Thursday, April 29, 2004
Developer challenges Langrehr residency
Don Langrehr's right to be on the Blacksburg Town Council ballot is being challenged by a principal supporter of three of his opponents.
But the commonwealth's attorney and a state election official said zoning - the issue at the heart of the challenge - does not affect ballot eligibility.
Jeanne Stosser, a prominent developer who lives in Montgomery County but has significant business interests in Blacksburg, said Wednesday that Langrehr's residence, the basement of a duplex he owns at 212-214 Ellett Road, does not conform to Blacksburg's zoning ordinance. Based on building permits she obtained under the Virginia Freedom of Information Act, Stosser said Langrehr had created a triplex in an area zoned only for single or double units.
"Since occupying this storage area for residential purposes would be illegal, it seems to me that to register this storage area as a residential address should disqualify Donald Langrehr from being considered as a resident of the town of Blacksburg and should disqualify him from being eligible to vote or run for public office," Stosser wrote in an e-mail to The Roanoke Times.
The challenge to Langrehr adds a new twist to a hard-fought race for three at-large council seats that could determine - among other issues - if the town proceeds with the controversial Toms Creek sewer project. Langrehr is one of four candidates on the ballot, and one of three who oppose the sewer. Two pro-sewer write-in candidates are also campaigning.
"It's unfortunate that people who consider me to be their opponent would attempt to disparage my character," Langrehr said Wednesday. "I believe the people in Blacksburg are intelligent enough to discern the motive and agenda for this action on the part of a developer in town."
Stosser has very publicly backed write-in candidates Toby Rock and Frances Parsons, a long-time councilwoman who decided to seek a ninth term after the ballot deadline passed, and incumbent J.B. Jones. Rock and Parsons said this week that they thought Langrehr had been dishonest about his residency.
Montgomery County Commonwealth's Attorney Joey Showalter and an official at the Virginia State Board of Elections said state law treats voter registration and ballot eligibility as separate from zoning.
"It appears to me that he has done what needs to be done" to register to vote and run for office in Blacksburg, Showalter said.
A homeless person could register to vote or run for office using the address of "the grate where they sleep every night," said Barbara Cockrell, the state's assistant secretary for elections and training.
State law does not allow a challenge to a voter's registration to go forward within 30 days of a local election.
Langrehr bought the duplex two years ago but said he lived in it only during his run for mayor two years ago and since February, when he turned in his paperwork to be on the May 4 council ballot. He continues to rent a cottage in Montgomery County where he lived when not in Blacksburg.
He is building a house in Blacksburg and said it should be completed this summer.
Langrehr sublets the duplex's basement from his first-floor tenant, one of two renters he has in the building.

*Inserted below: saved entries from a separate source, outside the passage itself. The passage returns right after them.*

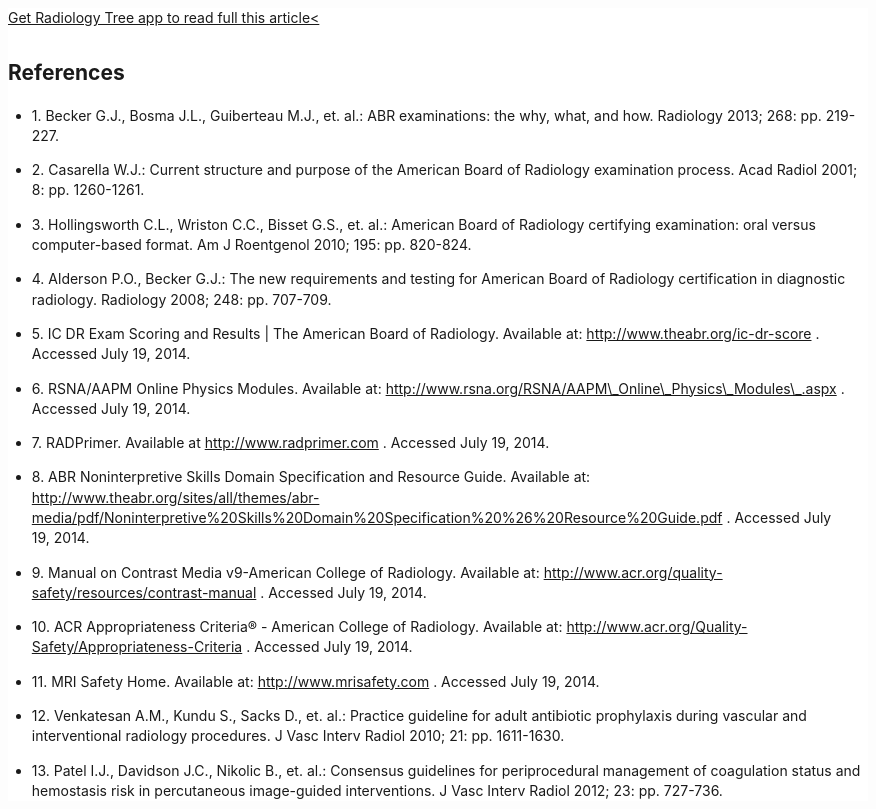 
[Get Radiology Tree app to read full this article<](https://clinicalpub.com/app)

## References

- 1\. Becker G.J., Bosma J.L., Guiberteau M.J., et. al.: ABR examinations: the why, what, and how. Radiology 2013; 268: pp. 219-227.


- 2\. Casarella W.J.: Current structure and purpose of the American Board of Radiology examination process. Acad Radiol 2001; 8: pp. 1260-1261.


- 3\. Hollingsworth C.L., Wriston C.C., Bisset G.S., et. al.: American Board of Radiology certifying examination: oral versus computer-based format. Am J Roentgenol 2010; 195: pp. 820-824.


- 4\. Alderson P.O., Becker G.J.: The new requirements and testing for American Board of Radiology certification in diagnostic radiology. Radiology 2008; 248: pp. 707-709.


- 5\.  IC DR Exam Scoring and Results \| The American Board of Radiology. Available at:  http://www.theabr.org/ic-dr-score  . Accessed July 19, 2014.


- 6\.  RSNA/AAPM Online Physics Modules. Available at:  http://www.rsna.org/RSNA/AAPM\_Online\_Physics\_Modules\_.aspx  . Accessed July 19, 2014.


- 7\.  RADPrimer. Available at  http://www.radprimer.com  . Accessed July 19, 2014.


- 8\.  ABR Noninterpretive Skills Domain Specification and Resource Guide. Available at:  http://www.theabr.org/sites/all/themes/abr-media/pdf/Noninterpretive%20Skills%20Domain%20Specification%20%26%20Resource%20Guide.pdf  . Accessed July 19, 2014.


- 9\.  Manual on Contrast Media v9-American College of Radiology. Available at:  http://www.acr.org/quality-safety/resources/contrast-manual  . Accessed July 19, 2014.


- 10\.  ACR Appropriateness Criteria® - American College of Radiology. Available at:  http://www.acr.org/Quality-Safety/Appropriateness-Criteria  . Accessed July 19, 2014.


- 11\.  MRI Safety Home. Available at:  http://www.mrisafety.com  . Accessed July 19, 2014.


- 12\. Venkatesan A.M., Kundu S., Sacks D., et. al.: Practice guideline for adult antibiotic prophylaxis during vascular and interventional radiology procedures. J Vasc Interv Radiol 2010; 21: pp. 1611-1630.


- 13\. Patel I.J., Davidson J.C., Nikolic B., et. al.: Consensus guidelines for periprocedural management of coagulation status and hemostasis risk in percutaneous image-guided interventions. J Vasc Interv Radiol 2012; 23: pp. 727-736.
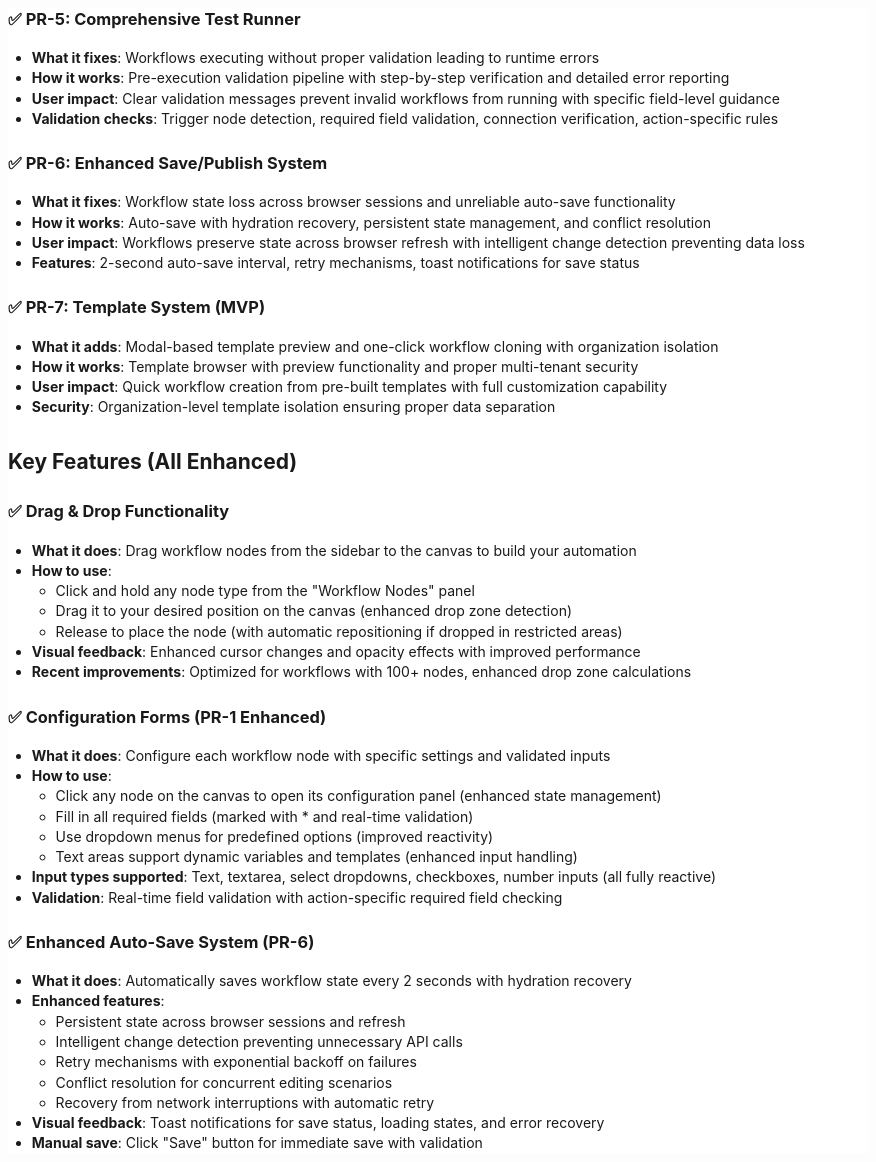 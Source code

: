 ### ✅ PR-5: Comprehensive Test Runner
- **What it fixes**: Workflows executing without proper validation leading to runtime errors
- **How it works**: Pre-execution validation pipeline with step-by-step verification and detailed error reporting
- **User impact**: Clear validation messages prevent invalid workflows from running with specific field-level guidance
- **Validation checks**: Trigger node detection, required field validation, connection verification, action-specific rules

### ✅ PR-6: Enhanced Save/Publish System
- **What it fixes**: Workflow state loss across browser sessions and unreliable auto-save functionality  
- **How it works**: Auto-save with hydration recovery, persistent state management, and conflict resolution
- **User impact**: Workflows preserve state across browser refresh with intelligent change detection preventing data loss
- **Features**: 2-second auto-save interval, retry mechanisms, toast notifications for save status

### ✅ PR-7: Template System (MVP)
- **What it adds**: Modal-based template preview and one-click workflow cloning with organization isolation
- **How it works**: Template browser with preview functionality and proper multi-tenant security
- **User impact**: Quick workflow creation from pre-built templates with full customization capability
- **Security**: Organization-level template isolation ensuring proper data separation

## Key Features (All Enhanced)

### ✅ Drag & Drop Functionality  
- **What it does**: Drag workflow nodes from the sidebar to the canvas to build your automation
- **How to use**: 
  - Click and hold any node type from the "Workflow Nodes" panel
  - Drag it to your desired position on the canvas (enhanced drop zone detection)
  - Release to place the node (with automatic repositioning if dropped in restricted areas)
- **Visual feedback**: Enhanced cursor changes and opacity effects with improved performance
- **Recent improvements**: Optimized for workflows with 100+ nodes, enhanced drop zone calculations

### ✅ Configuration Forms (PR-1 Enhanced)
- **What it does**: Configure each workflow node with specific settings and validated inputs
- **How to use**:
  - Click any node on the canvas to open its configuration panel (enhanced state management)
  - Fill in all required fields (marked with * and real-time validation)
  - Use dropdown menus for predefined options (improved reactivity)
  - Text areas support dynamic variables and templates (enhanced input handling)
- **Input types supported**: Text, textarea, select dropdowns, checkboxes, number inputs (all fully reactive)
- **Validation**: Real-time field validation with action-specific required field checking

### ✅ Enhanced Auto-Save System (PR-6)
- **What it does**: Automatically saves workflow state every 2 seconds with hydration recovery
- **Enhanced features**:
  - Persistent state across browser sessions and refresh
  - Intelligent change detection preventing unnecessary API calls
  - Retry mechanisms with exponential backoff on failures
  - Conflict resolution for concurrent editing scenarios
  - Recovery from network interruptions with automatic retry
- **Visual feedback**: Toast notifications for save status, loading states, and error recovery
- **Manual save**: Click "Save" button for immediate save with validation
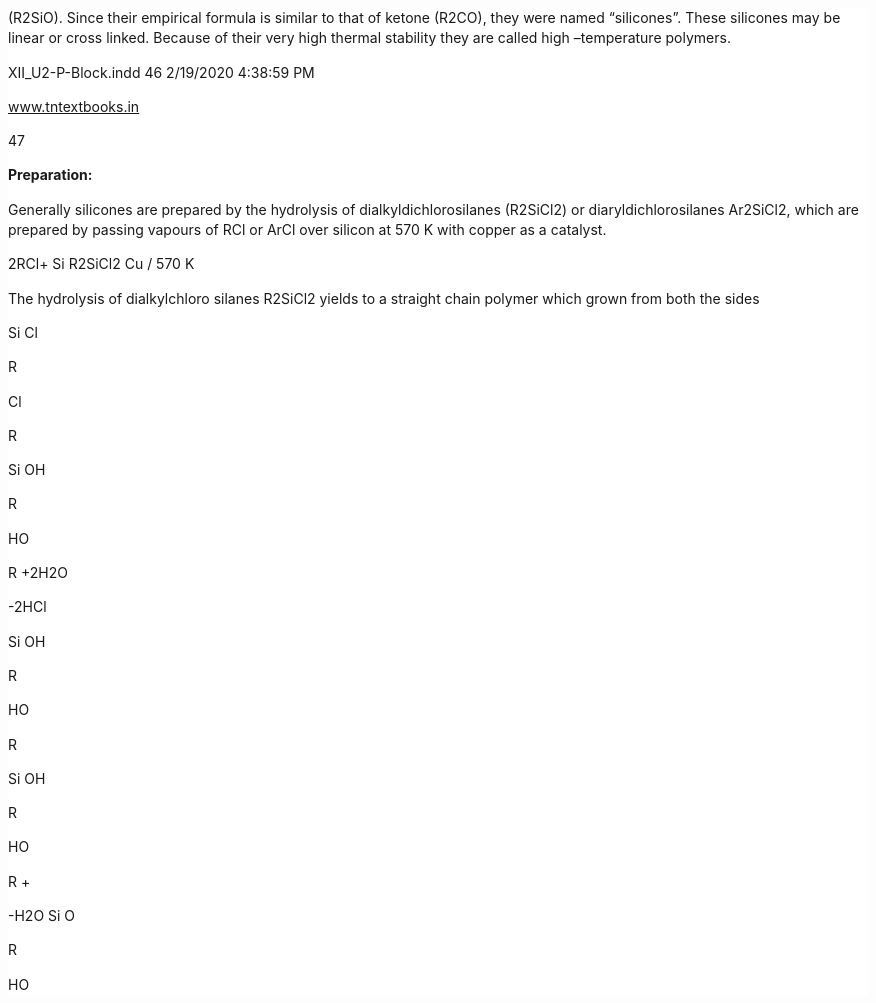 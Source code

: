 (R2SiO). Since their empirical formula is similar to that of ketone (R2CO), they were named “silicones”. These silicones may be linear or cross linked. Because of their very high thermal stability they are called high –temperature polymers.

XII\_U2-P-Block.indd 46 2/19/2020 4:38:59 PM

www.tntextbooks.in




  

47

**Preparation:**

Generally silicones are prepared by the hydrolysis of dialkyldichlorosilanes (R2SiCl2) or diaryldichlorosilanes Ar2SiCl2, which are prepared by passing vapours of RCl or ArCl over silicon at 570 K with copper as a catalyst.

2RCl+ Si R2SiCl2 Cu / 570 K

The hydrolysis of dialkylchloro silanes R2SiCl2 yields to a straight chain polymer which grown from both the sides

Si Cl

R

Cl

R

Si OH

R

HO

R +2H2O

\-2HCl

Si OH

R

HO

R

Si OH

R

HO

R +

\-H2O Si O

R

HO
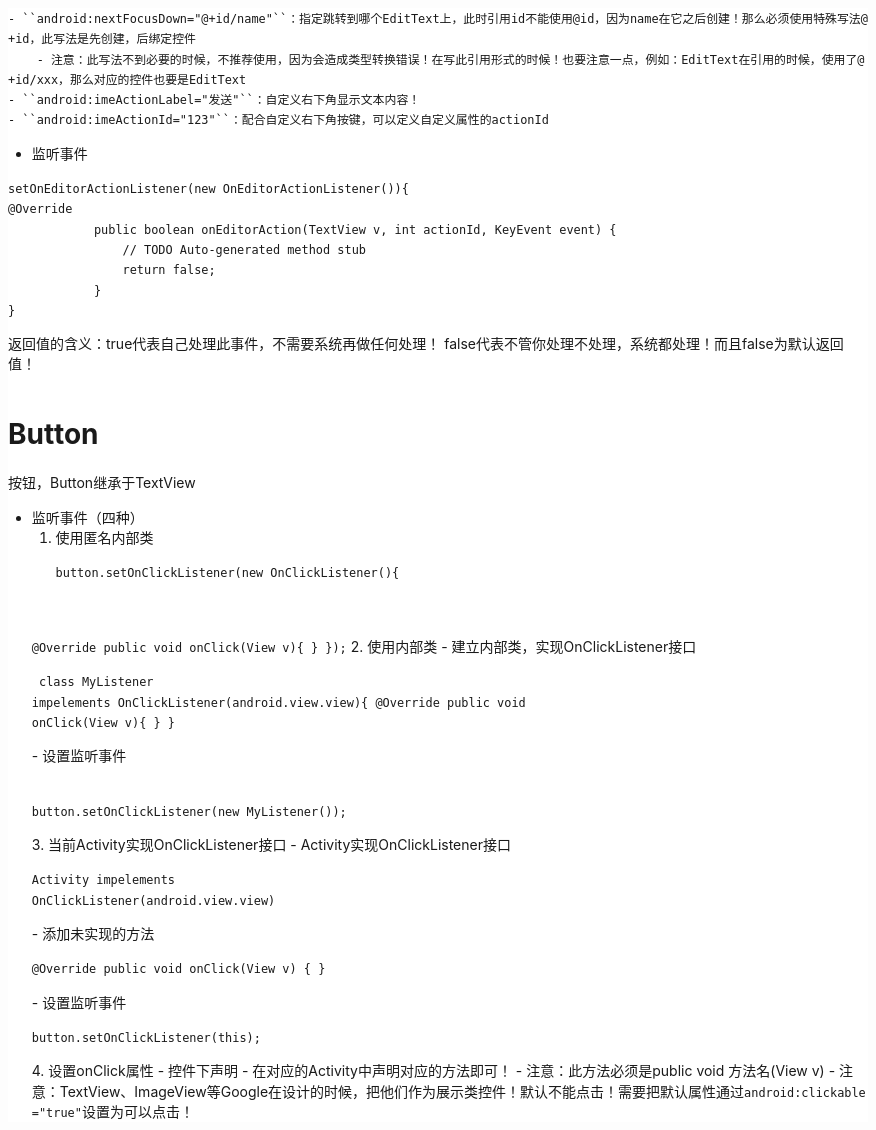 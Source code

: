 	- ``android:nextFocusDown="@+id/name"``：指定跳转到哪个EditText上，此时引用id不能使用@id，因为name在它之后创建！那么必须使用特殊写法@+id，此写法是先创建，后绑定控件
		- 注意：此写法不到必要的时候，不推荐使用，因为会造成类型转换错误！在写此引用形式的时候！也要注意一点，例如：EditText在引用的时候，使用了@+id/xxx，那么对应的控件也要是EditText
    - ``android:imeActionLabel="发送"``：自定义右下角显示文本内容！
    - ``android:imeActionId="123"``：配合自定义右下角按键，可以定义自定义属性的actionId
- 监听事件
<pre><code>setOnEditorActionListener(new OnEditorActionListener()){
@Override
			public boolean onEditorAction(TextView v, int actionId, KeyEvent event) {
				// TODO Auto-generated method stub
				return false;
			}
}</code></pre>
返回值的含义：true代表自己处理此事件，不需要系统再做任何处理！
false代表不管你处理不处理，系统都处理！而且false为默认返回值！

# Button
按钮，Button继承于TextView

- 监听事件（四种）
	1. 使用匿名内部类
		<pre><code>button.setOnClickListener(new OnClickListener(){
    @Override
    public void onClick(View v){
    }
    });</code></pre>
	2. 使用内部类
		- 建立内部类，实现OnClickListener接口
		<pre><code>
		class MyListener impelements OnClickListener(android.view.view){
		@Override
	    public void onClick(View v){
	    }
		}</code></pre>
		- 设置监听事件
		<pre><code> button.setOnClickListener(new MyListener());</code></pre>
	3. 当前Activity实现OnClickListener接口
		- Activity实现OnClickListener接口
		<pre><code>Activity impelements OnClickListener(android.view.view)</code></pre>
		- 添加未实现的方法
		<pre><code>@Override
	    public void onClick(View v) {
	    }</code></pre>
		- 设置监听事件
		<pre><code>button.setOnClickListener(this);</code></pre>
	4. 设置onClick属性
		- 控件下声明
		- 在对应的Activity中声明对应的方法即可！
		- 注意：此方法必须是public void 方法名(View v)
		- 注意：TextView、ImageView等Google在设计的时候，把他们作为展示类控件！默认不能点击！需要把默认属性通过``android:clickable="true"``设置为可以点击！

The zoning question hinges on whether there is interior access - in this case a stairway - between living areas and the common areas of a housing unit. Langrehr said Wednesday that there is no interior stair linking the basement and first floor, but that he was unaware there was any problem with having someone live in each. Because the two areas had shared utilities since before he bought it, he had assumed they were part of the same unit, he said.